May 6, 2024 at 09:15AM
Iran’s state-sponsored cyberespionage group APT42, also known as Calanque and UNC788, has been using new backdoors to target NGOs, government, and intergovernmental organizations. The group, operating since at least 2015 and believed to be linked to the Islamic Revolutionary Guard Corps, uses social engineering to target academia, activists, media organizations, and more. They rely on various schemes to access cloud environments and exfiltrate data, using open source tools and built-in features to avoid detection. Mandiant has identified clusters of infrastructure used in extensive credential harvesting campaigns against various sectors, with the group deploying custom backdoors in recent attacks.
From the meeting notes, the key takeaways are:
1. APT42, a state-sponsored cyberespionage group believed to operate on behalf of the Iranian Revolutionary Guard Corps, has been using new backdoors in recent attacks targeting NGOs, government, and intergovernmental organizations.
2. The group has been observed targeting academia, activists, legal services, media organizations, and NGOs in Western and Middle Eastern countries, typically relying on social engineering schemes to gain the trust of victims.
3. APT42 uses credentials harvested from its victims to access cloud environments and exfiltrate data of interest and relies on open source tools and built-in features to avoid detection.
4. Mandiant has identified three clusters of infrastructure used in extensive credential harvesting campaigns against the government sector, journalists, and NGOs and activists, with each cluster targeting different victim groups and using various social engineering techniques.

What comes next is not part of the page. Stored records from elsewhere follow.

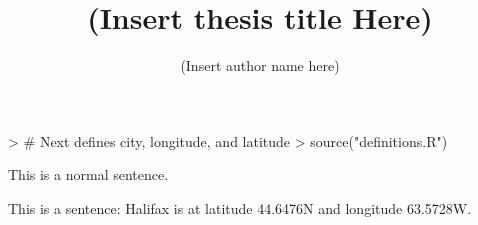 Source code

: \documentclass[12pt,timestamp,landuse]{ocethesis}
\begin{document}
\begin{Schunk}
\begin{Sinput}
> # Next defines city, longitude, and latitude
> source("definitions.R")
\end{Sinput}
\end{Schunk}


\msc %
\title{(Insert thesis title Here)}
\author{(Insert author name here)}



\frontmatter





\mainmatter

This is a normal sentence.

This is a sentence: Halifax is at latitude 44.6476N and longitude
63.5728W.




\appendix



\end{document}
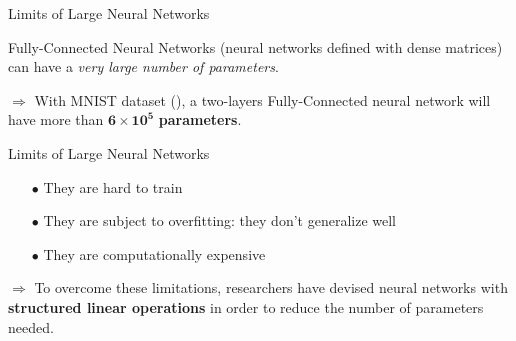 %
%
%
%



\begin{frame}{Limits of Large Neural Networks}

  Fully-Connected Neural Networks (neural networks defined with dense matrices) can have a \emph{very large number of parameters}.

  $\Rightarrow$ With MNIST dataset (\cite{lecun1998gradient}), a two-layers Fully-Connected neural network will have more than $\mathbf{6 \times 10^5}$ \textbf{parameters}.

  \vspace{0.5cm}

  \begin{block}{Limits of Large Neural Networks}
    \begin{itemize}
      \small
      \item[$\bullet$] They are hard to train
      \item[$\bullet$] They are subject to overfitting: they don't generalize well
      \item[$\bullet$] They are computationally expensive 
    \end{itemize}
  \end{block}
  
  $\Rightarrow$ To overcome these limitations, researchers have devised neural networks with \textbf{structured linear operations} in order to reduce the number of parameters needed.

\end{frame}



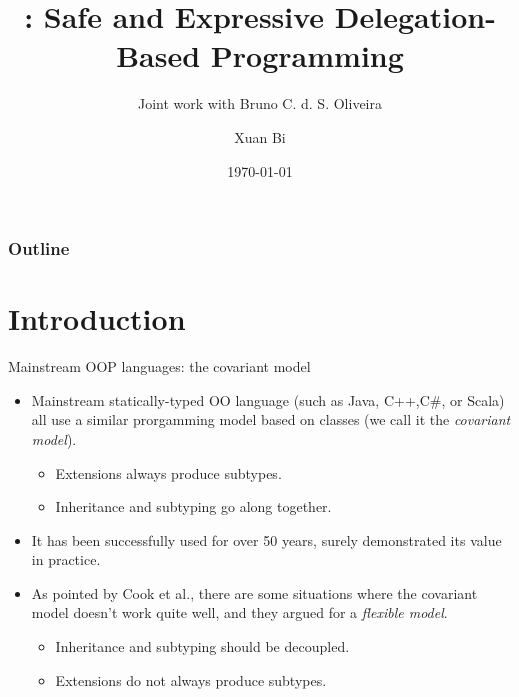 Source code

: \documentclass{beamer}
\title[\name]{\name: Safe and Expressive Delegation-Based Programming}
\subtitle{Joint work with Bruno C. d. S. Oliveira}
\date{\today}
\author{Xuan Bi}
\institute{The University of Hong Kong}
\begin{document}
\maketitle

\begin{frame}
  \frametitle{Outline}
  \tableofcontents
\end{frame}


\section{Introduction}

\begin{frame}{Mainstream OOP languages: the covariant model}

  \begin{itemize}
  \item<1-> Mainstream statically-typed OO language (such as Java, C++,C\#, or
    Scala) all use a similar prorgamming model based on classes (we call it
    the \textit{covariant model}).
    \begin{itemize}
    \item Extensions always produce subtypes.
    \item Inheritance and subtyping go along together.
    \end{itemize}

  \item<2-> It has been successfully used for over 50 years, surely demonstrated
    its value in practice.

  \item<3-> As pointed by Cook et al., there are some situations where the
    covariant model doesn't work quite well, and they argued for a
    \textit{flexible model}.
    \begin{itemize}
    \item Inheritance and subtyping should be decoupled.
    \item Extensions do not always produce subtypes.
    \end{itemize}


  \end{itemize}


\end{frame}
\end{document}
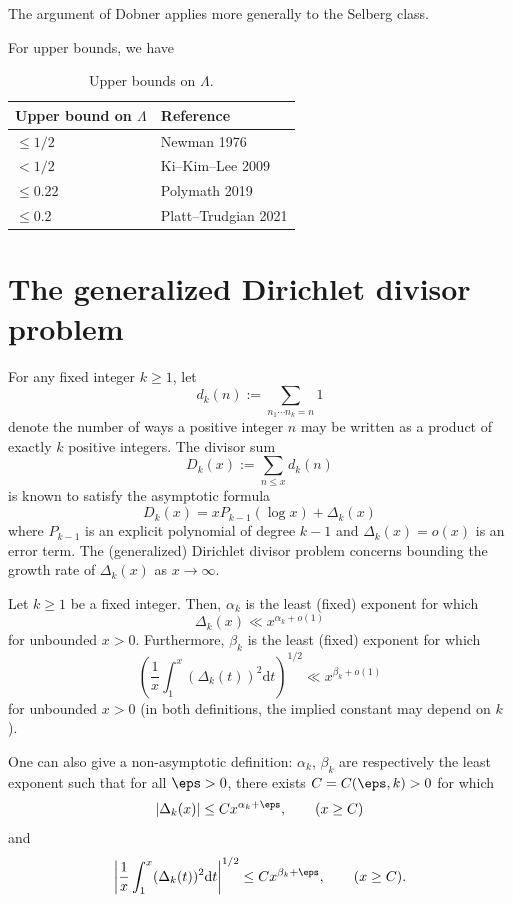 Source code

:   The argument of Dobner applies more generally to the Selberg class.

  For upper bounds, we have
  \begin{table}[ht]
    \caption{Upper bounds on $\Lambda$.}
    \begin{tabular}{|l|l|}
    \hline
    Upper bound on $\Lambda$ & Reference \\
    \hline
    $\leq 1/2$ & Newman 1976 \cite{newman} \\
    $< 1/2$ & Ki--Kim--Lee 2009 \cite{kkl} \\
    $\leq 0.22$ & Polymath 2019 \cite{polymath15} \\
    $\leq 0.2$ & Platt--Trudgian 2021 \cite{platt-trudgian} \\
    \hline
  \end{tabular}
\end{table}


\chapter{The generalized Dirichlet divisor problem}\label{divisor-chapter}

For any fixed integer $k \ge 1$, let
\[
d_k(n) := \sum_{n_1 \cdots n_k = n}1
\]
denote the number of ways a positive integer $n$ may be written as a product of exactly $k$ positive integers. The divisor sum
\[
D_k(x) := \sum_{n \leq x} d_k(n)
\]
is known to satisfy the asymptotic formula
\[
D_k(x) = x P_{k - 1}(\log x) + \Delta_k(x)
\]
where $P_{k - 1}$ is an explicit polynomial of degree $k-1$ and $\Delta_k(x) = o(x)$ is an error term. The (generalized) Dirichlet divisor problem concerns bounding the growth rate of $\Delta_k(x)$ as $x\to\infty$.

\begin{definition}\label{divisor-def} Let $k \geq 1$ be a fixed integer. Then, $\alpha_k$ is the least (fixed) exponent for which
$$ \Delta_k(x) \ll x^{\alpha_k+o(1)}$$
for unbounded $x > 0$. Furthermore, $\beta_k$ is the least (fixed) exponent for which
\[
\left(\frac{1}{x}\int_1^x (\Delta_k(t))^2\text{d}t\right)^{1/2} \ll x^{\beta_k + o(1)}
\]
for unbounded $x > 0$ (in both definitions, the implied constant may depend on $k$).
\end{definition}

One can also give a non-asymptotic definition: $\alpha_k$, $\beta_k$ are respectively the least exponent such that for all $\eps > 0$, there exists $C = C(\eps, k) > 0$ for which
\[
|\Delta_k(x)| \leq C x^{\alpha_k + \eps},\qquad (x \ge C)
\]
and
\[
\left|\frac{1}{x}\int_1^x(\Delta_k(t))^2\text{d}t\right|^{1/2} \le Cx^{\beta_k + \eps},\qquad (x \ge C).
\]

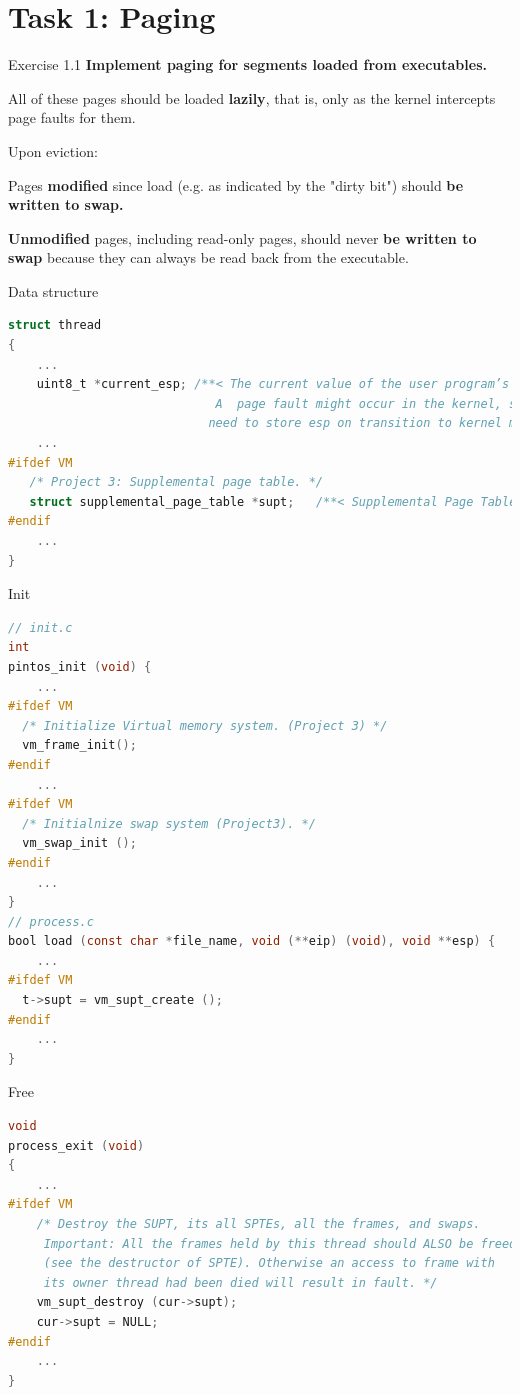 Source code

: \documentclass[10pt]{beamer}
\begin{document}
\section{Task 1: Paging}
\begin{frame}[fragile]{Exercise 1.1}
    \textbf{Implement paging for segments loaded from executables.}

All of these pages should be loaded \textbf{lazily}, that is, only as the kernel intercepts page faults for them.

Upon eviction:

Pages \textbf{modified} since load (e.g. as indicated by the "dirty bit") should \textbf{be written to swap.}

\textbf{Unmodified} pages, including read-only pages, should never \textbf{be written to swap} because they can always be read back from the executable.
\end{frame}
\begin{frame}[fragile]{Data structure}
\begin{lstlisting}[language=C]
struct thread
{
    ...
    uint8_t *current_esp; /**< The current value of the user program’s stack pointer.
                             A  page fault might occur in the kernel, so we might
                            need to store esp on transition to kernel mode. (4.3.3) */
    ...
#ifdef VM
   /* Project 3: Supplemental page table. */
   struct supplemental_page_table *supt;   /**< Supplemental Page Table. */
#endif
    ...
}
\end{lstlisting}
\end{frame}
\begin{frame}[fragile]{Init}
\begin{lstlisting}[language=C]
// init.c
int
pintos_init (void) {
    ...
#ifdef VM
  /* Initialize Virtual memory system. (Project 3) */
  vm_frame_init();
#endif
    ...
#ifdef VM
  /* Initialnize swap system (Project3). */
  vm_swap_init ();
#endif
    ...
}
// process.c
bool load (const char *file_name, void (**eip) (void), void **esp) {
    ...
#ifdef VM
  t->supt = vm_supt_create ();
#endif
    ...
}
\end{lstlisting}
\end{frame}
\begin{frame}[fragile]{Free}
\begin{lstlisting}[language=C]
void
process_exit (void)
{
    ...
#ifdef VM
    /* Destroy the SUPT, its all SPTEs, all the frames, and swaps.
     Important: All the frames held by this thread should ALSO be freed
     (see the destructor of SPTE). Otherwise an access to frame with
     its owner thread had been died will result in fault. */
    vm_supt_destroy (cur->supt);
    cur->supt = NULL;
#endif
    ...
}
\end{lstlisting}
\end{frame}
\end{document}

5. APT42 has been seen exfiltrating documents of interest from the Microsoft 365 environments of legal services entities and NGOs in the US and the UK, after obtaining victim credentials and bypassing multi-factor authentication (MFA) through push notifications.
6. In recent attacks, the cyberespionage group was observed deploying the Nicecurl and Tamecat custom backdoors in attacks targeting NGOs, government, or intergovernmental organizations associated with issues related to Iran and the Middle East.
7. APT42 has remained relatively focused on intelligence collection and targeting similar victimology, despite other Iran-nexus actors adapting by conducting disruptive and destructive activities.
8. Some of APT42’s activities overlap with the operations of Charming Kitten, another Iranian hacking group.
Additionally, it’s noted that the US has charged an Iranian over cyberattacks on government and defense organizations, and Iranian hackers have targeted the aviation and defense sectors in the Middle East and ramped up cyberattacks on Israel amid the Hamas conflict.